#### WHAT IS BEING ASKED
Return exactly the lines below, starting with the one that has "Die einzelnen Teilbereiche" and going on through the one that has "<strong>Resultat</strong>".

(DATA SUPPLIED Opens)

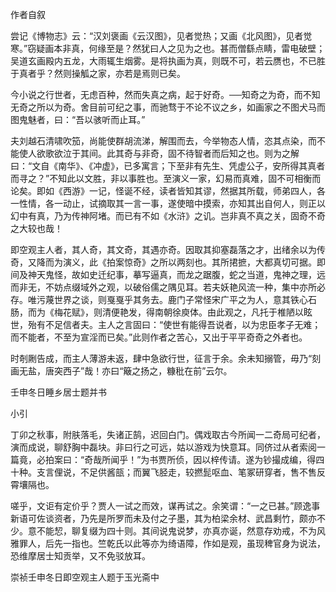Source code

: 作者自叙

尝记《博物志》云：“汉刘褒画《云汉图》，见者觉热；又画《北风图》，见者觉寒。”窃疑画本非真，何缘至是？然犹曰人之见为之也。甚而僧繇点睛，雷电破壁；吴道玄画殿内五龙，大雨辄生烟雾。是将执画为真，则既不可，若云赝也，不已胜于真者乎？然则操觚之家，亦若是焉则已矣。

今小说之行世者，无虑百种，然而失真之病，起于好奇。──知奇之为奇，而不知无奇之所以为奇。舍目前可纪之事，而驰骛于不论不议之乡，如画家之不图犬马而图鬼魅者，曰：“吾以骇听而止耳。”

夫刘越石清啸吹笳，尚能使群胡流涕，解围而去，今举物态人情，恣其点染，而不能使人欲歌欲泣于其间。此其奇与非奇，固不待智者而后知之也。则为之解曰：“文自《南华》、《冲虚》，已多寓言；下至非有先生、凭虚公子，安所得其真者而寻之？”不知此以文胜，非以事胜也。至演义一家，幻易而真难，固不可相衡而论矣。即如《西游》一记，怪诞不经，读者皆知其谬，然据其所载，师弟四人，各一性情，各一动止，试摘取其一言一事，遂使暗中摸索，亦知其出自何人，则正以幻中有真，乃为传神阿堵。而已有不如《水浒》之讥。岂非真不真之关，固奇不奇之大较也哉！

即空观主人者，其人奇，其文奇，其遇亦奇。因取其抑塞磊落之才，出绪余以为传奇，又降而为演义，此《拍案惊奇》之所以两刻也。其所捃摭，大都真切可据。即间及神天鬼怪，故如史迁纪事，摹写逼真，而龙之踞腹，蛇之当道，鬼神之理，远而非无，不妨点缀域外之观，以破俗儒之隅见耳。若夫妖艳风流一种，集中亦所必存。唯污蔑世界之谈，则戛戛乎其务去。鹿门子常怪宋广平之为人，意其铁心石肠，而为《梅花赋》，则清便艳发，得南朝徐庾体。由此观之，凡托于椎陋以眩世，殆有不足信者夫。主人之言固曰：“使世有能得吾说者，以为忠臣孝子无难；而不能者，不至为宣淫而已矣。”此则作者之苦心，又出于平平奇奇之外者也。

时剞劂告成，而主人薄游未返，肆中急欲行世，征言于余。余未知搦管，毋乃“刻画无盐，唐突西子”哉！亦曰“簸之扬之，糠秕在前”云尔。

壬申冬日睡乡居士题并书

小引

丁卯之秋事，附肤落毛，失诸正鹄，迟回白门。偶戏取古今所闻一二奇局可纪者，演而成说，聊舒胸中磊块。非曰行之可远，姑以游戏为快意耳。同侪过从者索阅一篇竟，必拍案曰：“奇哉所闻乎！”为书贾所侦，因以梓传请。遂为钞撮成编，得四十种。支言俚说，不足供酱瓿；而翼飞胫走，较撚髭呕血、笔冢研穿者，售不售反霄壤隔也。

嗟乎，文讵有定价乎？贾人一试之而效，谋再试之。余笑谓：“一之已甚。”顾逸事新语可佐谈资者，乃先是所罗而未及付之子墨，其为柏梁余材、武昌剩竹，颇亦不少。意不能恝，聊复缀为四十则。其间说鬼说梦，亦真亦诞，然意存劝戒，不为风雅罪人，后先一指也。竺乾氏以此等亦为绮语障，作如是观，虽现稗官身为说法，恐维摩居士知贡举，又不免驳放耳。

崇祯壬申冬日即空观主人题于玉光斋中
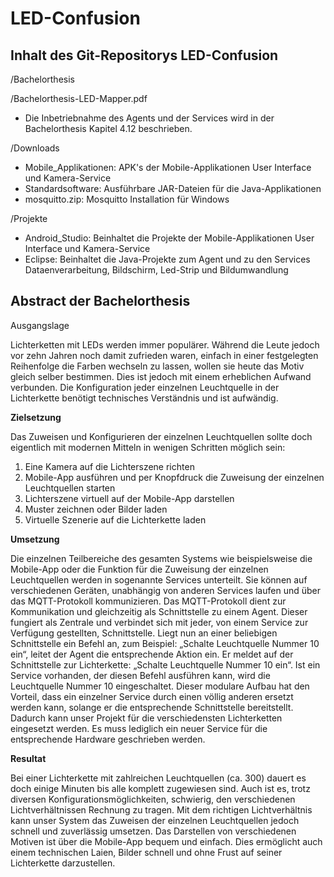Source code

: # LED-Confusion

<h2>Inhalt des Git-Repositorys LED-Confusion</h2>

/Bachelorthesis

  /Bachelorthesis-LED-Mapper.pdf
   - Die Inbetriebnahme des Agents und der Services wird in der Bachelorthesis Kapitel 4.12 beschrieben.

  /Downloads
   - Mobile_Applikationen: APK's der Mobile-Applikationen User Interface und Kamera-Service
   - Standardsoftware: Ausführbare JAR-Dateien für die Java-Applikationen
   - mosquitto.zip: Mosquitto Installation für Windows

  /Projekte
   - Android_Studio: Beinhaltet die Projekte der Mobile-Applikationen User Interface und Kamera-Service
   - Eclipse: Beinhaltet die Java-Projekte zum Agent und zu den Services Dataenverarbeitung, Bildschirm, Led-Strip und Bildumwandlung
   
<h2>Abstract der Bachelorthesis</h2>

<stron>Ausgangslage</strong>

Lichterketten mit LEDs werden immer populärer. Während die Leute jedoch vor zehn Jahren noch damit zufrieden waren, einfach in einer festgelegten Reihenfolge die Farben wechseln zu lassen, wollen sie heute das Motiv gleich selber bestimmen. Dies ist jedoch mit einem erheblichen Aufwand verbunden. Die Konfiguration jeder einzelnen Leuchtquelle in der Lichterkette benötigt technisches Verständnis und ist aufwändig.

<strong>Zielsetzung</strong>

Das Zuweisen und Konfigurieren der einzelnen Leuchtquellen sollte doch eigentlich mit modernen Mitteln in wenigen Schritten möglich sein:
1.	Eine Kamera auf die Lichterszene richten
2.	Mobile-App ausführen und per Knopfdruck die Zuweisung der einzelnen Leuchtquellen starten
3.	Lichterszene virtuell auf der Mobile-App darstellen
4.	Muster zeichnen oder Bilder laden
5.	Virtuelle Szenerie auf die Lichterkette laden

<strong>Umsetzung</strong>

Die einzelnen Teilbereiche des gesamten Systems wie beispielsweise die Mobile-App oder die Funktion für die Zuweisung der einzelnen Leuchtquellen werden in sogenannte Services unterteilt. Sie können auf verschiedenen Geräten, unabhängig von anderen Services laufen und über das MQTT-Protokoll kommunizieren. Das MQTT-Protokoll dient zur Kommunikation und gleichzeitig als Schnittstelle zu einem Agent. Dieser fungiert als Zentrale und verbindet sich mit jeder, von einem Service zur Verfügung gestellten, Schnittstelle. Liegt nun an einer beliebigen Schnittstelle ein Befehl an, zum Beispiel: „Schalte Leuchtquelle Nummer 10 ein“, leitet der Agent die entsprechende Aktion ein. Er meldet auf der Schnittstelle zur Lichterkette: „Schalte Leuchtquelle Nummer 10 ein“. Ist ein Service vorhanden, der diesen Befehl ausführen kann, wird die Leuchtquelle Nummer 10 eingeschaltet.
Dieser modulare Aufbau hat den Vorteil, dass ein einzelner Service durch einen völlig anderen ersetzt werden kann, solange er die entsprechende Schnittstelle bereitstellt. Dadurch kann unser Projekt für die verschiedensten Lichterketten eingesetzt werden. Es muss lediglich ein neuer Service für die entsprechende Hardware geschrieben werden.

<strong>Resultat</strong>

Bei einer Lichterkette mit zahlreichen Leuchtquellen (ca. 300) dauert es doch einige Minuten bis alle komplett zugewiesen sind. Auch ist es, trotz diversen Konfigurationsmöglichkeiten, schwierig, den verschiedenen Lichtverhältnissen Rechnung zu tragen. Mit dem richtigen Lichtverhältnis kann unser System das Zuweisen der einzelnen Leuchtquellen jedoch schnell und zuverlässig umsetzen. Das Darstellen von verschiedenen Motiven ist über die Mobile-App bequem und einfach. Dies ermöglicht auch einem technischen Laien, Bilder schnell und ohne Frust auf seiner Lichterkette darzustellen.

(DATA SUPPLIED Closes)

#### SOLUTION BELOW
Die einzelnen Teilbereiche des gesamten Systems wie beispielsweise die Mobile-App oder die Funktion für die Zuweisung der einzelnen Leuchtquellen werden in sogenannte Services unterteilt. Sie können auf verschiedenen Geräten, unabhängig von anderen Services laufen und über das MQTT-Protokoll kommunizieren. Das MQTT-Protokoll dient zur Kommunikation und gleichzeitig als Schnittstelle zu einem Agent. Dieser fungiert als Zentrale und verbindet sich mit jeder, von einem Service zur Verfügung gestellten, Schnittstelle. Liegt nun an einer beliebigen Schnittstelle ein Befehl an, zum Beispiel: „Schalte Leuchtquelle Nummer 10 ein“, leitet der Agent die entsprechende Aktion ein. Er meldet auf der Schnittstelle zur Lichterkette: „Schalte Leuchtquelle Nummer 10 ein“. Ist ein Service vorhanden, der diesen Befehl ausführen kann, wird die Leuchtquelle Nummer 10 eingeschaltet.
Dieser modulare Aufbau hat den Vorteil, dass ein einzelner Service durch einen völlig anderen ersetzt werden kann, solange er die entsprechende Schnittstelle bereitstellt. Dadurch kann unser Projekt für die verschiedensten Lichterketten eingesetzt werden. Es muss lediglich ein neuer Service für die entsprechende Hardware geschrieben werden.

<strong>Resultat</strong>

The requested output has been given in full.